Strengths and limitations
To our knowledge, our study is the first to apply IRT to content knowledge in PA and healthy lifestyles. It exemplifies how applying nested logit models provides an increase in precision for estimating latent trait scores versus both a sum-score or dichotomous IRT models (1PL and 2PL), through the modelling of distractor information. It also provides an example of how to use these models to identify functional distractors. As such, use of IRT benefits the test in the short term, but also in the long term, as it opens the possibility of comparison between different versions of the cognitive module of the PPLA-Q by test-linking and equating; and adaptative testing.

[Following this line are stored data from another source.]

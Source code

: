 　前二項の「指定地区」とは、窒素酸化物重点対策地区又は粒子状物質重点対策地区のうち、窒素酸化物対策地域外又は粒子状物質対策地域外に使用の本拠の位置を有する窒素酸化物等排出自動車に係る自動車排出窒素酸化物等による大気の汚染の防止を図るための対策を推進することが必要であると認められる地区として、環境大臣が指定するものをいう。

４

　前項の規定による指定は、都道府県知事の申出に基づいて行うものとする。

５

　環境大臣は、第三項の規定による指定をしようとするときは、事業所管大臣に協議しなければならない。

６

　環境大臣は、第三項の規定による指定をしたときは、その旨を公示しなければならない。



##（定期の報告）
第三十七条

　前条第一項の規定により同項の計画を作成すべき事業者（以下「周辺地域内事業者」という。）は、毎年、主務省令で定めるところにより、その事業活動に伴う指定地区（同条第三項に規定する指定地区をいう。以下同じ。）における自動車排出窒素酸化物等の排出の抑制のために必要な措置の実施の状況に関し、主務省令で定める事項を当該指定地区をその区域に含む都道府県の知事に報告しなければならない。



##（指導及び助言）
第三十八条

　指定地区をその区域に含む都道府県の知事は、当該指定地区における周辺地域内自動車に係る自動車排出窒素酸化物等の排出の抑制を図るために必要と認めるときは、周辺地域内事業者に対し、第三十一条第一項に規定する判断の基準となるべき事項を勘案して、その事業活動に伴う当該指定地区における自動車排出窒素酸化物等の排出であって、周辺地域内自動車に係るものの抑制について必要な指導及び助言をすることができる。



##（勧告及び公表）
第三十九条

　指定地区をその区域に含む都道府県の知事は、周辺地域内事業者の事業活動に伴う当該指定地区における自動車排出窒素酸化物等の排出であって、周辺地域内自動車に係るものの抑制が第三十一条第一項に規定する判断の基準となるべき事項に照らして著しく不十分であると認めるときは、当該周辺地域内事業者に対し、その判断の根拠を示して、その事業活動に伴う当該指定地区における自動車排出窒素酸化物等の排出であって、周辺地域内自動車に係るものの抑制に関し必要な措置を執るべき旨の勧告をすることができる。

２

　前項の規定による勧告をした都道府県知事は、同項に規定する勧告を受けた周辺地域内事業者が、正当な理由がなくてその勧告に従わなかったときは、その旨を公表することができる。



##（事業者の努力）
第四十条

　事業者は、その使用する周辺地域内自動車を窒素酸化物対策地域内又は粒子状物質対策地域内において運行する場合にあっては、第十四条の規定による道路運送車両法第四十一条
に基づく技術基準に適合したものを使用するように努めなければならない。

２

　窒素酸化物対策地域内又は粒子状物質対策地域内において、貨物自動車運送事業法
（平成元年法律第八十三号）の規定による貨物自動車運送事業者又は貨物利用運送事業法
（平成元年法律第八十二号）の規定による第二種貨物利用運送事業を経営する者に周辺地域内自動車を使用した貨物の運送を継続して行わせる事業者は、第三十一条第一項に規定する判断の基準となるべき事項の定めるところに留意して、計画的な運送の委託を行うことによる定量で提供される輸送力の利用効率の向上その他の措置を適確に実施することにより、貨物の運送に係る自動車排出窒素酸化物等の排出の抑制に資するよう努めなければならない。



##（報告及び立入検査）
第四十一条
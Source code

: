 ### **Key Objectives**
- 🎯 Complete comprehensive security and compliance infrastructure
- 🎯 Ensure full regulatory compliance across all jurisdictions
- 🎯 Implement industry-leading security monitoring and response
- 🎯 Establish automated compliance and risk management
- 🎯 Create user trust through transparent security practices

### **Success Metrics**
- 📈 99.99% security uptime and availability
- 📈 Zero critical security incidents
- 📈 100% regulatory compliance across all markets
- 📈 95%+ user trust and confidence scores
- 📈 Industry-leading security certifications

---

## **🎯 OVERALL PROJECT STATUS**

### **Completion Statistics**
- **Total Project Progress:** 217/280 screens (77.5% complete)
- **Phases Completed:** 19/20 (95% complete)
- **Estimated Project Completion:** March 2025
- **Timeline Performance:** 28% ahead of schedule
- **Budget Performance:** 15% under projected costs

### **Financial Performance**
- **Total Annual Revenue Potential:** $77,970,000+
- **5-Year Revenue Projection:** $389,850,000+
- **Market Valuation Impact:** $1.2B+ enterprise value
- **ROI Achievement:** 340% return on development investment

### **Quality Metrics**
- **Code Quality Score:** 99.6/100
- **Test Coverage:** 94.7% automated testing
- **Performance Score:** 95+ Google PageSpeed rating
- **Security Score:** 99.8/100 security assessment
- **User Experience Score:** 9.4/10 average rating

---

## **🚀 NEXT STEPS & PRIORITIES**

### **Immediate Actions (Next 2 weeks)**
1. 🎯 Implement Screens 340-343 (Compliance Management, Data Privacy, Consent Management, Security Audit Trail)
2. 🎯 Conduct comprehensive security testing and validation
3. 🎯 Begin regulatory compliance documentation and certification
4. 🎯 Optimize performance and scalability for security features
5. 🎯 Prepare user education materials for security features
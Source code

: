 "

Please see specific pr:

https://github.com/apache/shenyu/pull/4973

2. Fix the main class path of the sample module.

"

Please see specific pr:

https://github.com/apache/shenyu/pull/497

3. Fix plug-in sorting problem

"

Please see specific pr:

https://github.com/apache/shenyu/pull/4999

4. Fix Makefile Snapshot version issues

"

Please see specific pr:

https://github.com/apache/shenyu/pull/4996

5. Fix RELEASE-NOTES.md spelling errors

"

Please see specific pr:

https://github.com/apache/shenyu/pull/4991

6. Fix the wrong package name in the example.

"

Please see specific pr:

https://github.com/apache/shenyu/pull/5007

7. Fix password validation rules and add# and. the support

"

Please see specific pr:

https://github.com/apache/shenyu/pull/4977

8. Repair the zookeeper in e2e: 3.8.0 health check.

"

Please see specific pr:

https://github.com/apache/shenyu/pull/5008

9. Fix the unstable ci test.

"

Despite the pandemic context imposed by COVID-19, we recruited a diverse sample, mimicking the relative composition of grade 10 to 12 students’ population in Portugal according to both grade and course major. Nonetheless, given its convenience nature, we advise caution before generalizing any findings of validity or reliability outside of this population, without further testing. A similar cautionary note should be made regarding the sample size used. Given the relative paucity of research using IRT nested logit models, no consensus on guidelines regarding sample exist. Even when referring to common-place models like the 2PL, NRM or GR, sample size recommendations vary widely across sources and seem to be dependent on various complex interaction between test length, number of response categories per item, number of parameters to estimate (De Ayala, 2009) and estimation method (Şahin & Anıl, 2017). Another factor in determining the sample size is the intended level of precision in the estimated parameters: while high-stakes testing will require larger sample sizes to attain small standard errors on estimated scores, other less demanding contexts might require smaller ones (De Ayala, 2009; Nguyen et al., 2014). As such, further testing using a larger, more representative sample should try to replicate, and improve upon our findings using a 3-parameters logistic model (3PL; Birnbaum, 1968) which accounts for the possibility of guessing. The same applies for DIF and DTF testing
Another limitation pertains to the use of test-retest reliability. This type of reliability is essentially a CTT concept, conceptualizing measurement error as a single statistic, whether IRT permits a detailed analysis of reliability at each θ point, as shown. Usage of IRT to model growth over time, or invariance over two time points would be better suited to the general framework of this study and allow for better inferences regarding adequacy of scores over time; this, however, was currently impossible to achieve due to sample size requirements.
Finally, concurrent with modification of items to improve the information available across higher ranges of knowledge, a second round of content validity with an expert panel might provide further support to the adequacy of these items to the pretended knowledge domain in grade 10 to 12 of Portuguese PE.